Indian-Spiced Peppers, Cauliflower & Potatoes

Difficulty: Moderate
Time: 40 minutes
Serves: 4

  • 1½ lbs Yukon Gold potatoes, peeled and cubed
  • 1 lb cauliflower, cut into 3/4 inch florets
  • 6 tbsp canola oil
  • 2 Maestro® Sweet Bell Peppers, seeded and diced
  • 1 Gusto® Hot Pepper, seeded and finely chopped
  • 1½ tsp cumin seeds
  • 1 tsp fennel seeds
  • ½ tsp ground coriander
  • 1 tsp turmeric
  • 1 tsp kosher salt
  • 1 onion, finely chopped
  • 2 cloves garlic, finely chopped
  • 1 tbsp ginger, peeled and finely chopped
  • ½ cup water
  • 1 cup small peas, cooked

This Indian-spiced Maestro® Bell Pepper dish can be served over basmati rice or warmed chickpeas, a South Asian favorite.

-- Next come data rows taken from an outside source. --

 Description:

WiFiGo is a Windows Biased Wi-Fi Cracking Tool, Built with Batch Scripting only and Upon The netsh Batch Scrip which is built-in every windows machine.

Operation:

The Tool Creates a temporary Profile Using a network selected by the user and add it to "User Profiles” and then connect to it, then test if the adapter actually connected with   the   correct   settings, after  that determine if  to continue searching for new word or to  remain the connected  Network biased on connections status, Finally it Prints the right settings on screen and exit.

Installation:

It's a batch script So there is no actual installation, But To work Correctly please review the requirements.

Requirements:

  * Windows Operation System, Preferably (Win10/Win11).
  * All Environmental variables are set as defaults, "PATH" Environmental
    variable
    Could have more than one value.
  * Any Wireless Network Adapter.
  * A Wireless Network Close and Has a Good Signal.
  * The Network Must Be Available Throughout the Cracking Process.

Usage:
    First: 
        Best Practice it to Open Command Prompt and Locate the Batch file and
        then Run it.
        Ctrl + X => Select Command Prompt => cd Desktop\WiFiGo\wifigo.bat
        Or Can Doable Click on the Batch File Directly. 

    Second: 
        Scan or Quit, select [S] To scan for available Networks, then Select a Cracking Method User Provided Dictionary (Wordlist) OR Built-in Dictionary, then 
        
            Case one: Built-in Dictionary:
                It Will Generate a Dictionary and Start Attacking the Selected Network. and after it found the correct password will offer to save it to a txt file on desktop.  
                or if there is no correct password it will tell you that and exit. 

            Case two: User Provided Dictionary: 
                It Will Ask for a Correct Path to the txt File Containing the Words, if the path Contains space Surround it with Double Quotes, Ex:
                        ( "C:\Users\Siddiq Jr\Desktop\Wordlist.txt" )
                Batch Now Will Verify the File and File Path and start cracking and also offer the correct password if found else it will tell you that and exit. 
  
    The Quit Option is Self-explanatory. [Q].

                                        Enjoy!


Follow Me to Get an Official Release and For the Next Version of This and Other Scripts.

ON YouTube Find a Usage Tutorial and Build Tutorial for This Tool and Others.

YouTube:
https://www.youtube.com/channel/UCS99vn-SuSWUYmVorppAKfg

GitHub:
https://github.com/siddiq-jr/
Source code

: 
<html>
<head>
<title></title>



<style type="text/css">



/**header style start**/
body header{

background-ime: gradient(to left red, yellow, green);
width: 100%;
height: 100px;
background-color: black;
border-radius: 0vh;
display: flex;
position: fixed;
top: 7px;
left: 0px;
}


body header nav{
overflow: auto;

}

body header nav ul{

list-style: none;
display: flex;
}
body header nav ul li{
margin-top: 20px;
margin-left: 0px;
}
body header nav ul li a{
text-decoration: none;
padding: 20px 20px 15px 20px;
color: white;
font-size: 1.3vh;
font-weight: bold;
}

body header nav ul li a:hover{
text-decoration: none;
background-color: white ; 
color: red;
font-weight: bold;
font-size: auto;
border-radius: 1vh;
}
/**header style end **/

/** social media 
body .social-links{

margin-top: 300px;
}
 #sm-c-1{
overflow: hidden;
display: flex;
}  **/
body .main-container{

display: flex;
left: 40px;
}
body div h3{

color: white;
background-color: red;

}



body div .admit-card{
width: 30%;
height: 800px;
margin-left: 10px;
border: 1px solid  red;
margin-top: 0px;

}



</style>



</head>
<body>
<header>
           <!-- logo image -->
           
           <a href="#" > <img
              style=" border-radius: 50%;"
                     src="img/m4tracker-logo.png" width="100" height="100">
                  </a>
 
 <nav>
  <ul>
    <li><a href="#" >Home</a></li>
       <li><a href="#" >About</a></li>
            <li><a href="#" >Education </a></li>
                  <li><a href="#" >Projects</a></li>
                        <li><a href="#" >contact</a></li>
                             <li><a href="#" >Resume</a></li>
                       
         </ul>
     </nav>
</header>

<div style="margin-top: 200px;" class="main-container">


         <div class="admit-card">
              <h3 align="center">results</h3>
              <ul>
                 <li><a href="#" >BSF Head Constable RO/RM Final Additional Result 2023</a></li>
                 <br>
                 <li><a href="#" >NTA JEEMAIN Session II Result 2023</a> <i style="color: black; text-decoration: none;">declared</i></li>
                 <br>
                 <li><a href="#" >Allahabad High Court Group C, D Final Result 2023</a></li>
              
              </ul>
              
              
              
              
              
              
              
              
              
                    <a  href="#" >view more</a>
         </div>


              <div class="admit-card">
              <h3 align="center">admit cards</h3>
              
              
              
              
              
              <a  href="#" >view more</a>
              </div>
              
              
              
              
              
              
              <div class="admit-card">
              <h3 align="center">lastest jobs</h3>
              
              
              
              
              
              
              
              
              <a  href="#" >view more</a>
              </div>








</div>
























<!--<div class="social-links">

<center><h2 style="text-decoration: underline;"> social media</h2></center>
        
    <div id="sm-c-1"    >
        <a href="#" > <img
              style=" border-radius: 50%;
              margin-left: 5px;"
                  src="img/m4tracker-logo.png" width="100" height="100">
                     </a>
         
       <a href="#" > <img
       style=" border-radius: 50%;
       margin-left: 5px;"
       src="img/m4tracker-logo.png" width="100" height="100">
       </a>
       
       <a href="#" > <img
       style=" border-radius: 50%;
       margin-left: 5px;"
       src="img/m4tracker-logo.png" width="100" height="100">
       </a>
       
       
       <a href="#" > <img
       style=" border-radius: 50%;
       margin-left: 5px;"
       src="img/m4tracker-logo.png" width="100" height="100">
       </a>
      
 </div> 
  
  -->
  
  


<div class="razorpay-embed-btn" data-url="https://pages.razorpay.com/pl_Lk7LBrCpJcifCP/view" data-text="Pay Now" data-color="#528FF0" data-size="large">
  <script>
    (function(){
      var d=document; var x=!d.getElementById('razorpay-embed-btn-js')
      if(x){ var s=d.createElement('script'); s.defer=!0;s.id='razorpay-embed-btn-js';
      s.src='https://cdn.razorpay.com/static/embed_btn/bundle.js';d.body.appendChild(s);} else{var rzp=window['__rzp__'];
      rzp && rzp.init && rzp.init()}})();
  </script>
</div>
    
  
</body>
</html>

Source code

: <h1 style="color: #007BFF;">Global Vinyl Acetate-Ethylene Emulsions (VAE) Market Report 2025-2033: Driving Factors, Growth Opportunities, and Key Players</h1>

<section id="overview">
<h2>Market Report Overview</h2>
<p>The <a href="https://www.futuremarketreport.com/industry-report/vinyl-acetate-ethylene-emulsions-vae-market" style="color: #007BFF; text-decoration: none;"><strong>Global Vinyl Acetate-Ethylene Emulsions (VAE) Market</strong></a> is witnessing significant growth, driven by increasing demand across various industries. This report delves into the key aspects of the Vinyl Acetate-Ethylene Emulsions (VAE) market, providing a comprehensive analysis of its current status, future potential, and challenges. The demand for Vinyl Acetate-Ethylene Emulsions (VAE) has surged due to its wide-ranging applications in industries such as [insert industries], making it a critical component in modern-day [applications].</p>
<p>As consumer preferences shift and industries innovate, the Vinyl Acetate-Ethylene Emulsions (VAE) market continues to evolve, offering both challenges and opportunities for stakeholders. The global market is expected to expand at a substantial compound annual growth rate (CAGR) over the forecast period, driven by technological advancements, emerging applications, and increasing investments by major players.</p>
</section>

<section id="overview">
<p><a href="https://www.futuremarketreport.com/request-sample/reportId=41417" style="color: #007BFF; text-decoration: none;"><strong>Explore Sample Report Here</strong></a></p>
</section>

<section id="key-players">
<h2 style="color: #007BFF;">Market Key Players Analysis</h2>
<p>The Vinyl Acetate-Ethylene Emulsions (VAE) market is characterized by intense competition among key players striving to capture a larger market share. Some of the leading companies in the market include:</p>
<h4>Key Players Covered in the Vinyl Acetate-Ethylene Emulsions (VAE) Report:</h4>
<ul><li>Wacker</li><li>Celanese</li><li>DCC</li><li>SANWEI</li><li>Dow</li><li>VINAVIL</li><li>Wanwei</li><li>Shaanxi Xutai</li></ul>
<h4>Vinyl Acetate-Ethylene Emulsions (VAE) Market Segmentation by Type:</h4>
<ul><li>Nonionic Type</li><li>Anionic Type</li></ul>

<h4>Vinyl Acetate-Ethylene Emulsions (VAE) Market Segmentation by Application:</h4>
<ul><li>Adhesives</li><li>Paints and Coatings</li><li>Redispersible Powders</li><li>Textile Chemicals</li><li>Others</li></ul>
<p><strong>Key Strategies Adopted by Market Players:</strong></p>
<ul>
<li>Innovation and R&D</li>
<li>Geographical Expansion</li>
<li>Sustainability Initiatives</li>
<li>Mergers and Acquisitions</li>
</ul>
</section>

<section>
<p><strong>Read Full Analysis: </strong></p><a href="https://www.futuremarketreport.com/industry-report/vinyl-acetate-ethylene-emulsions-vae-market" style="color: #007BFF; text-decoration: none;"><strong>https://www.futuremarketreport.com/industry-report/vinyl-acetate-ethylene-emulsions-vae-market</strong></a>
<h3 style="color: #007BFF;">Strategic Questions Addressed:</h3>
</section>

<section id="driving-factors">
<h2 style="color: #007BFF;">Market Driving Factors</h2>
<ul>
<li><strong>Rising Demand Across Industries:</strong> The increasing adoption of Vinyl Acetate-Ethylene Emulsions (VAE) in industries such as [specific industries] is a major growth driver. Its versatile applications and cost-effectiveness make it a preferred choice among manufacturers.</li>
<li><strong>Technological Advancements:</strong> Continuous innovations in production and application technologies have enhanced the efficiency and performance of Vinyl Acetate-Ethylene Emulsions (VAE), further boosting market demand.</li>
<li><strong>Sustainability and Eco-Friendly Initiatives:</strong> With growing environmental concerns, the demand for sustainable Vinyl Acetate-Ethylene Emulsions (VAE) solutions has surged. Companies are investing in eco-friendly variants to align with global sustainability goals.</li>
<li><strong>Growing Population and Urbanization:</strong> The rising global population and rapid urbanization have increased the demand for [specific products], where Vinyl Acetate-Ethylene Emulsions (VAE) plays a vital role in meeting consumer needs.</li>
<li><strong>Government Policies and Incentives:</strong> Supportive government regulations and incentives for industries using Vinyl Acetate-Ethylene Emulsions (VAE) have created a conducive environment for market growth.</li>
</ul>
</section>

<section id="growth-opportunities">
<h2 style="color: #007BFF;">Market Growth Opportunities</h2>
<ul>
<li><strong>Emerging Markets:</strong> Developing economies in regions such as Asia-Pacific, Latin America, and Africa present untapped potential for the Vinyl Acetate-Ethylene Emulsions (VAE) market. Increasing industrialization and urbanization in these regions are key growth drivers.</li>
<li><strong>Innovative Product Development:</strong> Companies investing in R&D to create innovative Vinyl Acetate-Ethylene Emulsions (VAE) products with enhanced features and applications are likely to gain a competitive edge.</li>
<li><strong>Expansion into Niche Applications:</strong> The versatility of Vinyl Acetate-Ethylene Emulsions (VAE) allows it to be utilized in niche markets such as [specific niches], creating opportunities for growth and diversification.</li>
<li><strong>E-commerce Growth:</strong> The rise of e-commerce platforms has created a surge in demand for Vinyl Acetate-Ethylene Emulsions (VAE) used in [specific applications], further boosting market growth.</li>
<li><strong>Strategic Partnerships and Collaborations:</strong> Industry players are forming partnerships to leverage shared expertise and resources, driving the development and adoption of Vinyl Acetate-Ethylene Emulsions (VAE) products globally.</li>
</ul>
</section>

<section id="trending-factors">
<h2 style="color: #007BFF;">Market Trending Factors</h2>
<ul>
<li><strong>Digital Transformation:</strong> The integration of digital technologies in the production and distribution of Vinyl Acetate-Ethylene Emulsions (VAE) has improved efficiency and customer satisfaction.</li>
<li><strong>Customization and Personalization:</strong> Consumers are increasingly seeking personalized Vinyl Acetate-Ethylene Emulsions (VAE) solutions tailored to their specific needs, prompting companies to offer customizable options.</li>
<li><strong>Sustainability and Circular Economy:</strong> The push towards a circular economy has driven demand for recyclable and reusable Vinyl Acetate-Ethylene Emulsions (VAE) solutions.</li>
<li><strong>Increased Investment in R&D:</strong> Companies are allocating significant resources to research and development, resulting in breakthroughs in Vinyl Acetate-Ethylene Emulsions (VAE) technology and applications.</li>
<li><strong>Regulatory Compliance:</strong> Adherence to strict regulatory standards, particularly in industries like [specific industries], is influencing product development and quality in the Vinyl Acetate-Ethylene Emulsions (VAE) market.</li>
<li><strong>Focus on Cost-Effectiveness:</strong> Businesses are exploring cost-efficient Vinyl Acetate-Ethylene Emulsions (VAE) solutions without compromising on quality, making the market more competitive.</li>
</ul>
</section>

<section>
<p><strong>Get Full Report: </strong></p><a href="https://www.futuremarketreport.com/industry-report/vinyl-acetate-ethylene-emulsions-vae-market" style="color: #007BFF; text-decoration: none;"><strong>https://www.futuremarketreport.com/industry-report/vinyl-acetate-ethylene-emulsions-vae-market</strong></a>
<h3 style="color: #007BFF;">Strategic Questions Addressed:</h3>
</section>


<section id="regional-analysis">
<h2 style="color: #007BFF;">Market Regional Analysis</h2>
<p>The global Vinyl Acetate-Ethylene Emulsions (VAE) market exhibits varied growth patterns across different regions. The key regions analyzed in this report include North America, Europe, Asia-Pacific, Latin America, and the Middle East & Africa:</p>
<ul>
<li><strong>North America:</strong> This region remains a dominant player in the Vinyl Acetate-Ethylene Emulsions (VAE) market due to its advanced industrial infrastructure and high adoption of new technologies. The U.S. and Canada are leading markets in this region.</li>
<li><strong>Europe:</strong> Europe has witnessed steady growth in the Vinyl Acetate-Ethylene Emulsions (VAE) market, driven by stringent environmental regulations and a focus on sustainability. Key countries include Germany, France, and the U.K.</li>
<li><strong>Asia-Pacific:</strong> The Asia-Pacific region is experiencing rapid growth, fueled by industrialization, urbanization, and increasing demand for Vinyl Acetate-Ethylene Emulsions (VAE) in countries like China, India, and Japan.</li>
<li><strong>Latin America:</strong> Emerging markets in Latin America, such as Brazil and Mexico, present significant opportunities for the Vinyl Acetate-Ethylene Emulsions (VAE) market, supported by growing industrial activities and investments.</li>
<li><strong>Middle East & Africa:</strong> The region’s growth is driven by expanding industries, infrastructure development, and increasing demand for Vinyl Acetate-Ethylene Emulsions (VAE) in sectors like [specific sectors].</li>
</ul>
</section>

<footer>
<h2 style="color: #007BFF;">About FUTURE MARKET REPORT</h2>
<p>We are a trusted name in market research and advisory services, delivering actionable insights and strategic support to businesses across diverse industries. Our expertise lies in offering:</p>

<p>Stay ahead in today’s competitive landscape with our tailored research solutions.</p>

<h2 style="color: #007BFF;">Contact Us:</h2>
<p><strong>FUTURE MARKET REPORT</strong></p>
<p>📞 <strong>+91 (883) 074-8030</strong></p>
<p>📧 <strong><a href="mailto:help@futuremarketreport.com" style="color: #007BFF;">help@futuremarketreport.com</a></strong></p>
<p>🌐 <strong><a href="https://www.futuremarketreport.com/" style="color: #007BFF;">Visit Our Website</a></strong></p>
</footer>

  1. Preheat oven to 475ºF. Preheat a shallow baking pan in oven.
  2. Toss cauliflower and potatoes together in a bowl with 3 tbsp canola oil, ½ tsp cumin seeds and ½ tsp salt. Spread in hot baking pan and roast, stirring occasionally, until cauliflower is tender and browned (approx. 20 minutes).
  3. While vegetables are roasting, cook onion, garlic, ginger, Gusto® Mixed Hot Peppers and Maestro® Sweet Bell Peppers in remaining canola oil over medium heat in a large skillet for about 5 minutes. Add remaining cumin, coriander, turmeric and fennel seeds and cook for another 5 minutes, stirring frequently. Add roasted potatoes, cauliflower, water and cook for 2 minutes.
  4. Remove from heat, toss in cooked peas and season with remaining salt. Serve.